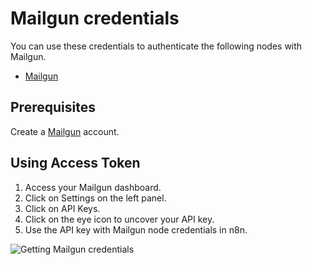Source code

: # Mailgun credentials

You can use these credentials to authenticate the following nodes with Mailgun.

- [Mailgun](/integrations/builtin/app-nodes/n8n-nodes-base.mailgun/)

## Prerequisites

Create a [Mailgun](https://www.mailgun.com/) account.

## Using Access Token

1. Access your Mailgun dashboard.
2. Click on Settings on the left panel.
3. Click on API Keys.
4. Click on the eye icon to uncover your API key.
5. Use the API key with Mailgun node credentials in n8n.

![Getting Mailgun credentials](/_images/integrations/builtin/credentials/mailgun/using-access-token.gif)
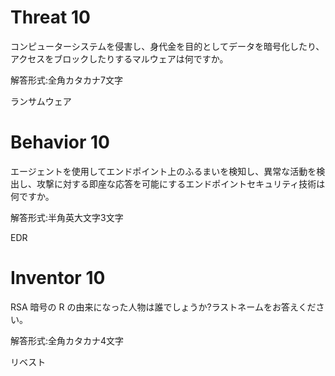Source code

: # Threat 10
コンピューターシステムを侵害し、身代金を目的としてデータを暗号化したり、アクセスをブロックしたりするマルウェアは何ですか。

解答形式:全角カタカナ7文字

ランサムウェア

# Behavior 10
エージェントを使用してエンドポイント上のふるまいを検知し、異常な活動を検出し、攻撃に対する即座な応答を可能にするエンドポイントセキュリティ技術は何ですか。

解答形式:半角英大文字3文字

EDR

# Inventor 10
RSA 暗号の R の由来になった人物は誰でしょうか?ラストネームをお答えください。

解答形式:全角カタカナ4文字

リベスト
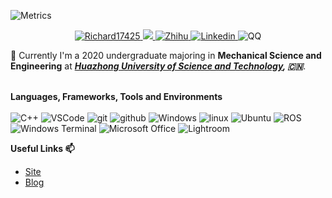 ![Metrics](https://metrics.lecoq.io/Richard17425?template=classic&isocalendar=1&languages=1&lines=1&base=header%2C%20activity%2C%20community%2C%20repositories%2C%20metadata&base.indepth=false&base.hireable=false&base.skip=false&isocalendar=false&isocalendar.duration=half-year&languages=false&languages.limit=8&languages.threshold=0%25&languages.other=false&languages.colors=github&languages.sections=most-used&languages.indepth=false&languages.analysis.timeout=15&languages.categories=markup%2C%20programming&languages.recent.categories=markup%2C%20programming&languages.recent.load=300&languages.recent.days=14&lines=false&lines.sections=base&lines.repositories.limit=4&lines.history.limit=1&config.timezone=America%2FDenver)
<p align="center">
<a href="https://github.com/Richard17425">
<img src="https://komarev.com/ghpvc/?username=Richard17425&style=flat-square" alt="Richard17425" />
</a>
 <a href="mailto:richy70425@gmail.com">
 <img src="https://img.shields.io/badge/-richy70425@gmail.com-c14438?style=flat-square&logo=Gmail&logoColor=white&link=mailto:richy70425@gmail.com">
</a>
 <a>
  <a href="https://www.zhihu.com/people/xu-ke-tian-20" target="_blank">
    <img src="https://img.shields.io/badge/知乎-言午-0079FF.svg?style=flat-square&logo=zhihu&logoColor=white" alt="Zhihu">
  </a>
  <a href="https://github.com/Richard17425">
  
<a>  
  <a href="https://www.linkedin.com/in/ruiqi-mao-338077251/" target="_blank">  
   <img src="https://img.shields.io/badge/LinkedIn-Ruiqi Mao-0079FF.svg?style=flat-square&logo=linkedin&logoColor=white" alt="Linkedin">
 </a> 
</a>
   <img alt="QQ" src="https://img.shields.io/badge/-QQ:1529413416-EB1923?style=flat-square&logo=Tencent QQ&logoColor=white" />
   
</p>

🌱 Currently I'm a 2020 undergraduate majoring in **Mechanical Science and Engineering** at ***[Huazhong University of Science and Technology](https://www.hust.edu.cn/), 🇨🇳***. 

<p>
</br><strong>Languages, Frameworks, Tools and Environments</strong></br></br>
<img alt="C++" src="https://img.shields.io/badge/-C++-525288?style=flat-square&logo=c%2B%2B&logoColor=white" />
<img alt="VSCode" src="https://img.shields.io/badge/-VSCode-007ACC?style=flat-square&logo=Visual Studio Code&logoColor=white" />
<img alt="git" src="https://img.shields.io/badge/-Git-5c2223?style=flat-square&logo=git&logoColor=white" />
<img alt="github" src="https://img.shields.io/badge/-GitHub-d13c74?style=flat-square&logo=github&logoColor=white" />
<img alt="Windows" src="https://img.shields.io/badge/-Windows-0078D6?style=flat-square&logo=Windows&logoColor=white" />
<img alt="linux" src="https://img.shields.io/badge/-Linux-8076a3?style=flat-square&logo=linux&logoColor=white" />
<img alt="Ubuntu" src="https://img.shields.io/badge/-Ubuntu-E95420?style=flat-square&logo=Ubuntu&logoColor=white" />
<img alt="ROS" src="https://img.shields.io/badge/-ROS-22314E?style=flat-square&logo=ROS&logoColor=white" />
<img alt="Windows Terminal" src="https://img.shields.io/badge/-Terminal-36292f?style=flat-square&logo=Windows Terminal&logoColor=white" />
<img alt="Microsoft Office" src="https://img.shields.io/badge/-Microsoft Office-D83B01?style=flat-square&logo=Microsoft Office&logoColor=white" />
<img alt="Lightroom" src="https://img.shields.io/badge/-Lightroom-31A8FF?style=flat-square&logo=Adobe Lightroom Classic&logoColor=black" />
</p>



<strong>Useful Links 📫</strong>
* [Site](https://Richard17425.github.io)
* [Blog](https://Richard17425.github.io/blog/) 
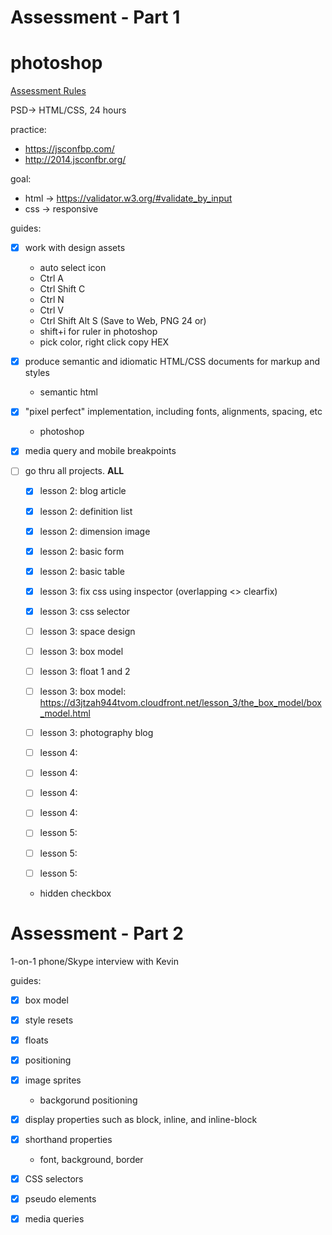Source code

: 
# Assessment - Part 1

photoshop
=======================
[Assessment Rules](https://launchschool.com/gists/99b650e4)

PSD-> HTML/CSS, 24 hours

practice:
- https://jsconfbp.com/
- http://2014.jsconfbr.org/

goal:
- html -> https://validator.w3.org/#validate_by_input
- css -> responsive

guides:
- [x] work with design assets
  + auto select icon
  + Ctrl A
  + Ctrl Shift C
  + Ctrl N 
  + Ctrl V
  + Ctrl Shift Alt S (Save to Web, PNG 24 or)
  + shift+i for ruler in photoshop 
  + pick color, right click copy HEX

- [x] produce semantic and idiomatic HTML/CSS documents for markup and styles
  + semantic html

- [x] "pixel perfect" implementation, including fonts, alignments, spacing, etc
  + photoshop

- [x] media query and mobile breakpoints

- [ ] go thru all projects. **ALL**
  + [x] lesson 2: blog article
  + [x] lesson 2: definition list
  + [x] lesson 2: dimension image
  + [x] lesson 2: basic form
  + [x] lesson 2: basic table

  + [x] lesson 3: fix css using inspector (overlapping <> clearfix)
  + [x] lesson 3: css selector
  + [ ] lesson 3: space design
  + [ ] lesson 3: box model
  + [ ] lesson 3: float 1 and 2
  + [ ] lesson 3: box model: https://d3jtzah944tvom.cloudfront.net/lesson_3/the_box_model/box_model.html
  + [ ] lesson 3: photography blog
  
  + [ ] lesson 4:
  + [ ] lesson 4:
  + [ ] lesson 4:
  + [ ] lesson 4:
  
  + [ ] lesson 5:
  + [ ] lesson 5:
  + [ ] lesson 5:


  + hidden checkbox

# Assessment - Part 2
1-on-1 phone/Skype interview with Kevin

guides:

- [x] box model

- [x] style resets

- [x] floats

- [x] positioning

- [x] image sprites
  + backgorund positioning

- [x] display properties such as block, inline, and inline-block

- [x] shorthand properties
  + font, background, border

- [x] CSS selectors

- [x] pseudo elements

- [x] media queries

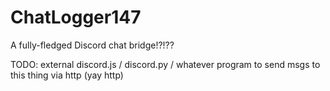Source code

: # ChatLogger147

A fully-fledged Discord chat bridge!?!??

TODO: external discord.js / discord.py / whatever program to send msgs to this thing via http (yay http)
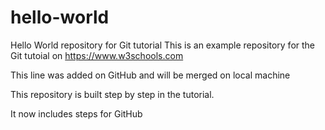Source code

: # hello-world
Hello World repository for Git tutorial
This is an example repository for the Git tutoial on https://www.w3schools.com

This line was added on GitHub and will be merged on local machine

This repository is built step by step in the tutorial. 

It now includes steps for GitHub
==*==
» WORK INSTRUCTIONS
Collect the lines of the records that include the string "Assessment".

» TASK ANSWER
# Assessment - Part 1
[Assessment Rules](https://launchschool.com/gists/99b650e4)
# Assessment - Part 2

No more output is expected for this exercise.